AIM OF THE TASK — Search the entries below for the word "given", then copy each line in which it is found.

MATERIAL FOR THIS TASK —
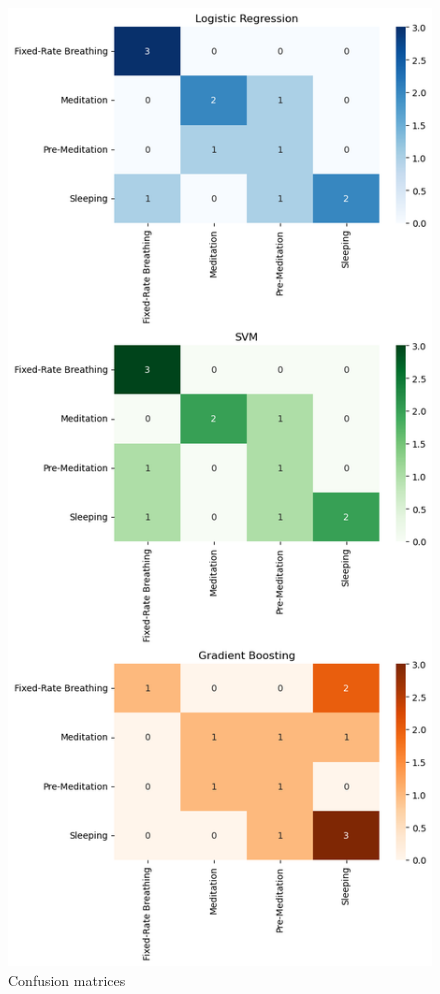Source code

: \documentclass[
  11pt,
]{ieee}
\begin{document}
\begin{figure}

{\centering \includegraphics{picture_use_ml/11_Confusion_Matrices_ Logistic_Regressio_SVM_Gradient_Boosting.png}

}

\caption{Confusion matrices}

\end{figure}%
\end{document}
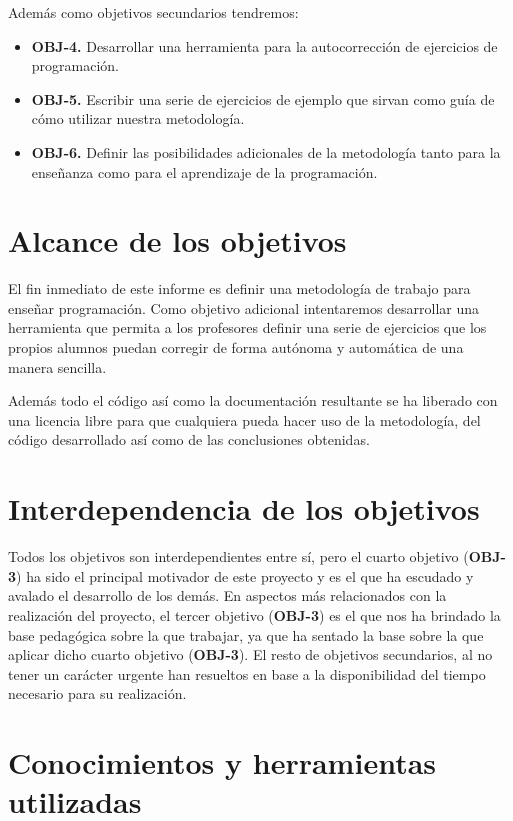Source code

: Además como objetivos secundarios tendremos:

\begin{itemize}
  \item \textbf{OBJ-4.} Desarrollar una herramienta para la autocorrección de ejercicios de programación.
  \item \textbf{OBJ-5.} Escribir una serie de ejercicios de ejemplo que sirvan como guía de cómo utilizar nuestra metodología.
  \item \textbf{OBJ-6.} Definir las posibilidades adicionales de la metodología tanto para la enseñanza como para el aprendizaje de la programación.
\end{itemize}

\section{Alcance de los objetivos}
El fin inmediato de este informe es definir una metodología de trabajo para enseñar programación. Como objetivo adicional intentaremos desarrollar una herramienta que permita a los profesores definir una serie de ejercicios que los propios alumnos puedan corregir de forma autónoma y automática de una manera sencilla.

\bigskip
Además todo el código así como la documentación resultante se ha liberado con una licencia libre para que cualquiera pueda hacer uso de la metodología, del código desarrollado así como de las conclusiones obtenidas.

\section{Interdependencia de los objetivos}

Todos los objetivos son interdependientes entre sí, pero el cuarto objetivo (\textbf{OBJ-3}) ha sido el principal motivador de este proyecto y es el que ha escudado y avalado el desarrollo de los demás. En aspectos más relacionados con la realización del proyecto, el tercer objetivo (\textbf{OBJ-3}) es el que nos ha brindado la base pedagógica sobre la que trabajar, ya que ha sentado la base sobre la que aplicar dicho cuarto objetivo (\textbf{OBJ-3}). El resto de objetivos secundarios, al no tener un carácter urgente han resueltos en base a la disponibilidad del tiempo necesario para su realización.

\section{Conocimientos y herramientas utilizadas}

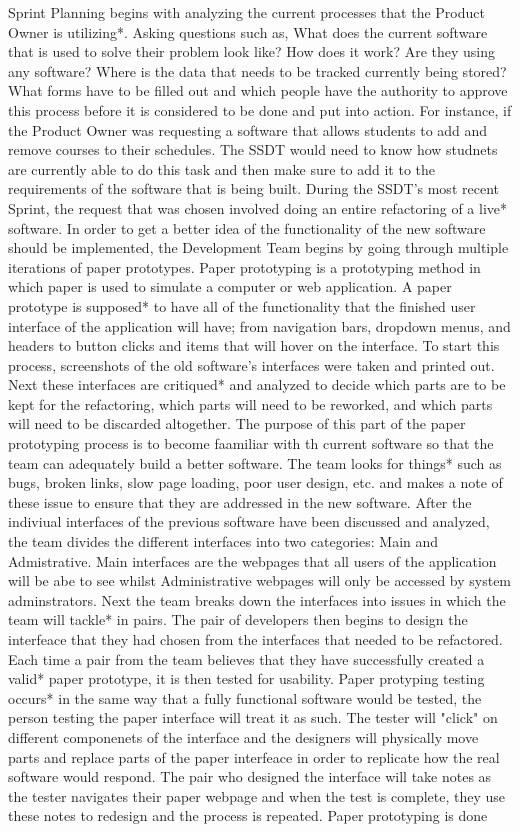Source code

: Sprint Planning begins with analyzing the current processes that the Product Owner is utilizing*. Asking questions such as, What does the current software that is used to solve their problem look like? How does it work? Are they using any software? Where is the data that needs to be tracked currently being stored? What forms have to be filled out and which people have the authority to approve this process before it is considered to be done and put into action. For instance, if the Product Owner was requesting a software that allows students to add and remove courses to their schedules. The SSDT would need to know how studnets are currently able to do this task and then make sure to add it to the requirements of the software that is being built. During the SSDT's most recent Sprint, the request that was chosen involved doing an entire refactoring of a live* software. In order to get a better idea of the functionality of the new software should be implemented, the Development Team begins by going through multiple iterations of paper prototypes. Paper prototyping is a prototyping method in which paper is used to simulate a computer or web application. A paper prototype is supposed* to have all of the functionality that the finished user interface of the application will have; from navigation bars, dropdown menus, and headers to button clicks and items that will hover on the interface. To start this process, screenshots of the old software's interfaces were taken and printed out. Next these interfaces are critiqued* and analyzed to decide which parts are to be kept for the refactoring, which parts will need to be reworked, and which parts will need to be discarded altogether. The purpose of this part of the paper prototyping process is to become faamiliar with th current software so that the team can adequately build a better software. The team looks for things* such as bugs, broken links, slow page loading, poor user design, etc. and makes a note of these issue to ensure that they are addressed in the new software. After the indiviual interfaces of the previous software have been discussed and analyzed, the team divides the different interfaces into two categories: Main and Admistrative. Main interfaces are the webpages that all users of the application will be abe to see whilst Administrative webpages will only be accessed by system adminstrators. Next the team breaks down the interfaces into issues in which the team will tackle* in pairs. The pair of developers then begins to design the interfeace that they had chosen from the interfaces that needed to be refactored. Each time a pair from the team believes that they have successfully created a valid* paper prototype, it is then tested for usability. Paper protyping testing occurs* in  the same way that a fully functional software would be tested, the person testing the paper interface will treat it as such. The tester will "click" on different componenets of the interface and the designers will physically move parts and replace parts of the paper interfeace in order to replicate how the real software would respond. The pair who designed the interface will take notes as the tester navigates their paper webpage and when the test is complete, they use these notes to redesign and the process is repeated. Paper prototyping is done 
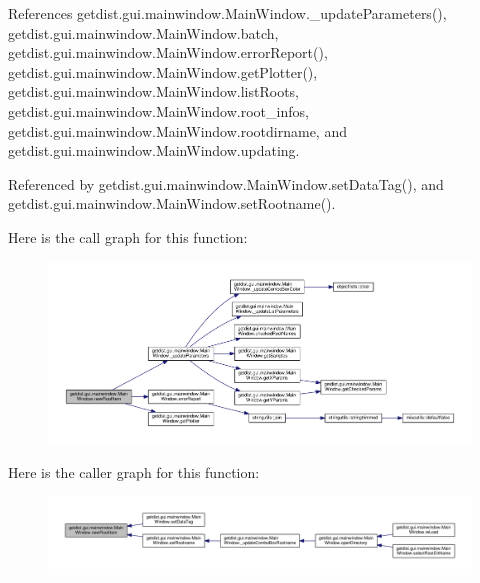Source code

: References getdist.\+gui.\+mainwindow.\+Main\+Window.\+\_\+update\+Parameters(), getdist.\+gui.\+mainwindow.\+Main\+Window.\+batch, getdist.\+gui.\+mainwindow.\+Main\+Window.\+error\+Report(), getdist.\+gui.\+mainwindow.\+Main\+Window.\+get\+Plotter(), getdist.\+gui.\+mainwindow.\+Main\+Window.\+list\+Roots, getdist.\+gui.\+mainwindow.\+Main\+Window.\+root\+\_\+infos, getdist.\+gui.\+mainwindow.\+Main\+Window.\+rootdirname, and getdist.\+gui.\+mainwindow.\+Main\+Window.\+updating.



Referenced by getdist.\+gui.\+mainwindow.\+Main\+Window.\+set\+Data\+Tag(), and getdist.\+gui.\+mainwindow.\+Main\+Window.\+set\+Rootname().

Here is the call graph for this function\+:
\nopagebreak
\begin{figure}[H]
\begin{center}
\leavevmode
\includegraphics[width=350pt]{classgetdist_1_1gui_1_1mainwindow_1_1MainWindow_acffec8bd5390cacd428e909ef4cfa449_cgraph}
\end{center}
\end{figure}
Here is the caller graph for this function\+:
\nopagebreak
\begin{figure}[H]
\begin{center}
\leavevmode
\includegraphics[width=350pt]{classgetdist_1_1gui_1_1mainwindow_1_1MainWindow_acffec8bd5390cacd428e909ef4cfa449_icgraph}
\end{center}
\end{figure}
\mbox{\label{classgetdist_1_1gui_1_1mainwindow_1_1MainWindow_ab4eed3e548a98ed4b789a5cf9324027a}} 
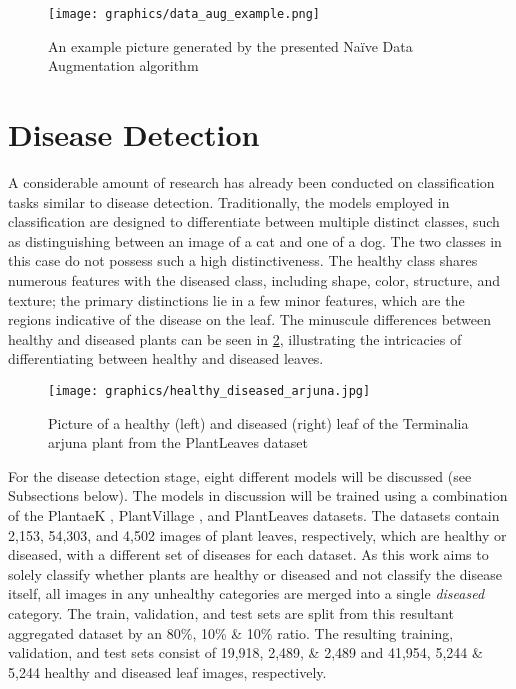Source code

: \documentclass[draft,final]{vutinfth} %
\begin{document}
\begin{figure}[h]
    \centering
    \texttt{[image: graphics/data\_aug\_example.png]}
    \caption{An example picture generated by the presented Na\"ive Data Augmentation algorithm}
    \label{fig:data_aug_example}
\end{figure}

\section{Disease Detection} \label{sec:method_disease}
A considerable amount of research has already been conducted on classification tasks similar to disease detection. Traditionally, the models employed in classification are designed to differentiate between multiple distinct classes, such as distinguishing between an image of a cat and one of a dog. The two classes in this case do not possess such a high distinctiveness. The healthy class shares numerous features with the diseased class, including shape, color, structure, and texture; the primary distinctions lie in a few minor features, which are the regions indicative of the disease on the leaf. The minuscule differences between healthy and diseased plants can be seen in \ref{fig:healthy_diseased_arjun}, illustrating the intricacies of differentiating between healthy and diseased leaves.


\begin{figure}
    \centering
    \texttt{[image: graphics/healthy\_diseased\_arjuna.jpg]}
    \caption{Picture of a healthy (left) and diseased (right) leaf of the Terminalia arjuna plant from the PlantLeaves dataset \cite{chouhan_database_2019}}
    \label{fig:healthy_diseased_arjun}
\end{figure}

For the disease detection stage, eight different models will be discussed (see Subsections below). The models in discussion will be trained using a combination of the PlantaeK \cite{kour_plantaek_2019}, PlantVillage \cite{hughes_open_2016}, and PlantLeaves \cite{chouhan_database_2019} datasets. The datasets contain 2,153, 54,303, and 4,502 images of plant leaves, respectively, which are healthy or diseased, with a different set of diseases for each dataset. As this work aims to solely classify whether plants are healthy or diseased and not classify the disease itself, all images in any unhealthy categories are merged into a single \textit{diseased} category. The train, validation, and test sets are split from this resultant aggregated dataset by an 80\%, 10\% \& 10\% ratio. The resulting training, validation, and test sets consist of 19,918, 2,489, \& 2,489 and 41,954, 5,244 \& 5,244 healthy and diseased leaf images, respectively.
\end{document}
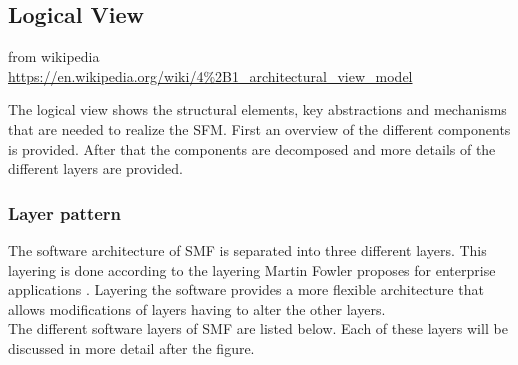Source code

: \subsection{Logical View}

{from wikipedia\\\url{https://en.wikipedia.org/wiki/4\%2B1_architectural_view_model}}

The logical view shows the structural elements, key abstractions and mechanisms that are needed to realize the SFM. First an overview of the different components is provided. After that the components are decomposed and more details of the different layers are provided.




%	

\subsubsection*{Layer pattern}
The software architecture of SMF is separated into three different layers. This layering is done according to the layering Martin Fowler proposes for enterprise applications \cite{Fowler:2002:PEA:579257,Fowler:web:servicelayer}.
Layering the software provides a more flexible architecture that allows modifications of layers having to alter the other layers.\\
The different software layers of SMF are listed below. Each of these layers will be discussed in more detail after the figure.

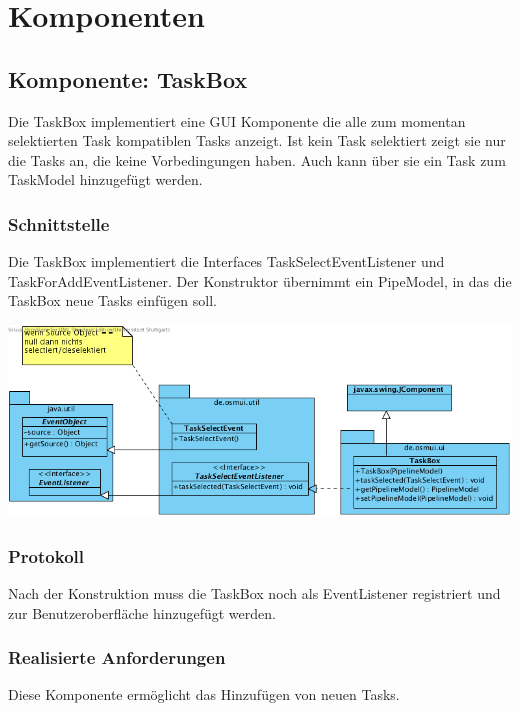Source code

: \documentclass[a4paper,12pt]{scrartcl}
\begin{document}
\section{Komponenten}
\subsection{Komponente: TaskBox}
Die TaskBox implementiert eine GUI Komponente die alle zum momentan selektierten Task kompatiblen Tasks anzeigt. Ist kein Task selektiert zeigt sie nur die Tasks an, die keine Vorbedingungen haben. Auch kann über sie ein Task zum TaskModel hinzugefügt werden.
\subsubsection{Schnittstelle}
Die TaskBox implementiert die Interfaces TaskSelectEventListener und TaskForAddEventListener. Der  Konstruktor übernimmt ein PipeModel, in das die TaskBox neue Tasks einfügen soll. 
\begin{center}
\includegraphics[width=17cm]{Schnittstelle_Taskbox.png}
\end{center}
\subsubsection{Protokoll}
Nach der Konstruktion muss die TaskBox noch als EventListener registriert und zur Benutzeroberfläche hinzugefügt werden.

\subsubsection{Realisierte Anforderungen}
Diese Komponente ermöglicht das Hinzufügen von neuen Tasks.
\end{document}
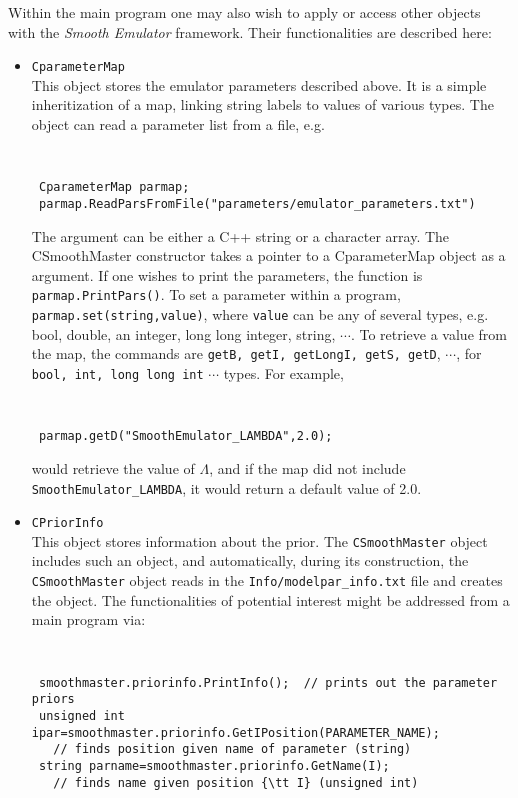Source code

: \documentclass[UserManual.tex]{subfiles}
\begin{document}
Within the main program one may also wish to apply or access other objects with the {\it Smooth Emulator} framework. Their functionalities are described here:
\begin{itemize}\itemsep=0pt
\item {\tt CparameterMap}\\
This object stores the emulator parameters described above. It is a simple inheritization of a map, linking string labels to values of various types. The object can read a parameter list from a file, e.g.\\
{\tt
\begin{verbatim}
 CparameterMap parmap;
 parmap.ReadParsFromFile("parameters/emulator_parameters.txt")
\end{verbatim}}
The argument can be either a C++ string or a character array. The CSmoothMaster constructor takes a pointer to a CparameterMap object as a argument. If one wishes to print the parameters, the function is {\tt parmap.PrintPars()}. To set a parameter within a program, {\tt parmap.set(string,value)}, where {\tt value} can be any of several types, e.g. bool, double, an integer, long long integer, string, $\cdots$. To retrieve a value from the map, the commands are {\tt getB, getI, getLongI, getS, getD}, $\cdots$, for {\tt bool, int, long long int} $\cdots$ types. For example, 
{\tt
\begin{verbatim}
 parmap.getD("SmoothEmulator_LAMBDA",2.0);
\end{verbatim}}
would retrieve the value of $\Lambda$, and if the map did not include {\tt SmoothEmulator\_LAMBDA}, it would return a default value of 2.0.

\item {\tt CPriorInfo}\\
This object stores information about the prior. The {\tt CSmoothMaster} object includes such an object, and automatically, during its construction, the {\tt CSmoothMaster} object reads in the {\tt Info/modelpar\_info.txt} file and creates the object. The functionalities of potential interest might be addressed from a main program via:\\
{\tt
\begin{verbatim}
 smoothmaster.priorinfo.PrintInfo();  // prints out the parameter priors
 unsigned int ipar=smoothmaster.priorinfo.GetIPosition(PARAMETER_NAME);
   // finds position given name of parameter (string)
 string parname=smoothmaster.priorinfo.GetName(I);
   // finds name given position {\tt I} (unsigned int)
\end{verbatim}}


\end{itemize}
\end{document}
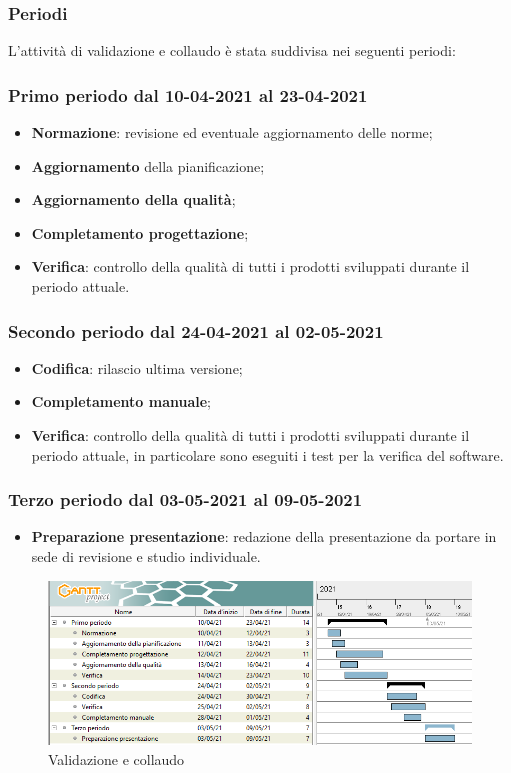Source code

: \documentclass[]{article}
\begin{document}
	\subsubsection{Periodi}
	L’attività di validazione e collaudo è stata suddivisa nei seguenti periodi:
	\subsubsection{Primo periodo dal 10-04-2021 al 23-04-2021}
	\begin{itemize}
		\item \textbf{Normazione}: revisione ed eventuale aggiornamento delle norme;
		\item \textbf{Aggiornamento} della pianificazione;
		\item \textbf{Aggiornamento della qualità};
		\item \textbf{Completamento progettazione};
		\item \textbf{Verifica}: controllo della qualità di tutti i prodotti sviluppati durante il periodo attuale.
	\end{itemize}

	\subsubsection{Secondo periodo dal 24-04-2021 al 02-05-2021}
	\begin{itemize}
		\item \textbf{Codifica}: rilascio ultima versione;
		\item \textbf{Completamento manuale};
		\item \textbf{Verifica}: controllo della qualità di tutti i prodotti sviluppati durante il periodo attuale, in
		particolare sono eseguiti i test per la verifica del software.
	\end{itemize}

	\subsubsection{Terzo periodo dal 03-05-2021 al 09-05-2021}
	\begin{itemize}
		\item \textbf{Preparazione presentazione}: redazione della presentazione da portare in sede di revisione e
		studio individuale.
	\end{itemize}

	\newpage
	\begin{figure}[h!]
	\includegraphics[width=1.7\textwidth, left]{images/5_Validazione_e_collaudo.png}
	\caption{Validazione e collaudo}
	\end{figure}
	
\end{document}
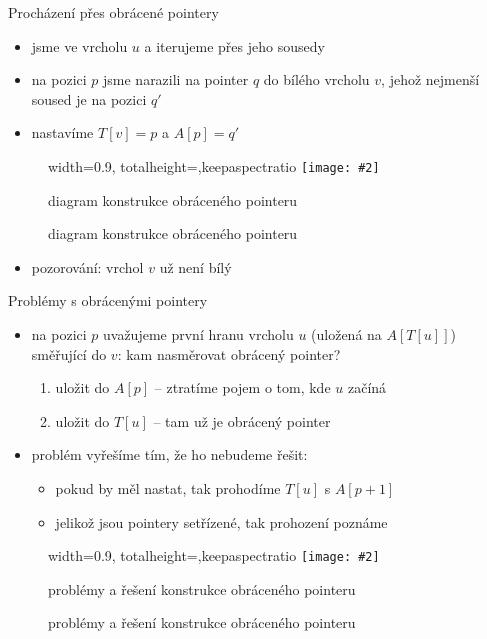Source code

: \documentclass[czech]{beamer}
\makeatletter
\newcommand{\fitimage}[2][\@nil]{
	\begin{figure}
		\begin{adjustbox}{width=0.9\textwidth, totalheight=\textheight-2\baselineskip-2\baselineskip,keepaspectratio}
			\texttt{[image: \#2]}
		\end{adjustbox}
		\def\tmp{#1}%
	 \ifx\tmp\@nnil
			\else
			\caption{#1}
		\fi
	\end{figure}
}
\makeatother
\begin{document}
	\begin{frame}{Procházení přes obrácené pointery}
		\begin{itemize}
			\item jsme ve vrcholu $u$ a iterujeme přes jeho sousedy
			\item na pozici $p$ jsme narazili na pointer $q$ do bílého vrcholu $v$, jehož nejmenší soused je na pozici $q'$
			\item nastavíme $T[v] = p$ a $A[p] = q'$
		\end{itemize}
		\fitimage[diagram konstrukce obráceného pointeru]{images/deg2.png}
		\begin{itemize}
			\item pozorování: vrchol $v$ už není bílý
		\end{itemize}
	\end{frame}

	\begin{frame}{Problémy s obrácenými pointery}
		\begin{itemize}
			\item na pozici $p$ uvažujeme první hranu vrcholu $u$ (uložená na $A[T[u]]$) směřující do $v$: kam nasměrovat obrácený pointer?
			\begin{enumerate}
				\item uložit do $A[p]$ -- ztratíme pojem o tom, kde $u$ začíná
				\item uložit do $T[u]$ -- tam už je obrácený pointer
			\end{enumerate}
			\item problém vyřešíme tím, že ho nebudeme řešit:
			\begin{itemize}
				\item pokud by měl nastat, tak prohodíme $T[u]$ s $A[p + 1]$
				\item jelikož jsou pointery setřízené, tak prohození poznáme
			\end{itemize}
			\vfill
		\end{itemize}
		\fitimage[problémy a řešení konstrukce obráceného pointeru]{images/reverse-pointer-problems.png}
	\end{frame}
\end{document}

EXPECTED OUTPUT —
   // finds position given name of parameter (string)
   // finds name given position {\tt I} (unsigned int)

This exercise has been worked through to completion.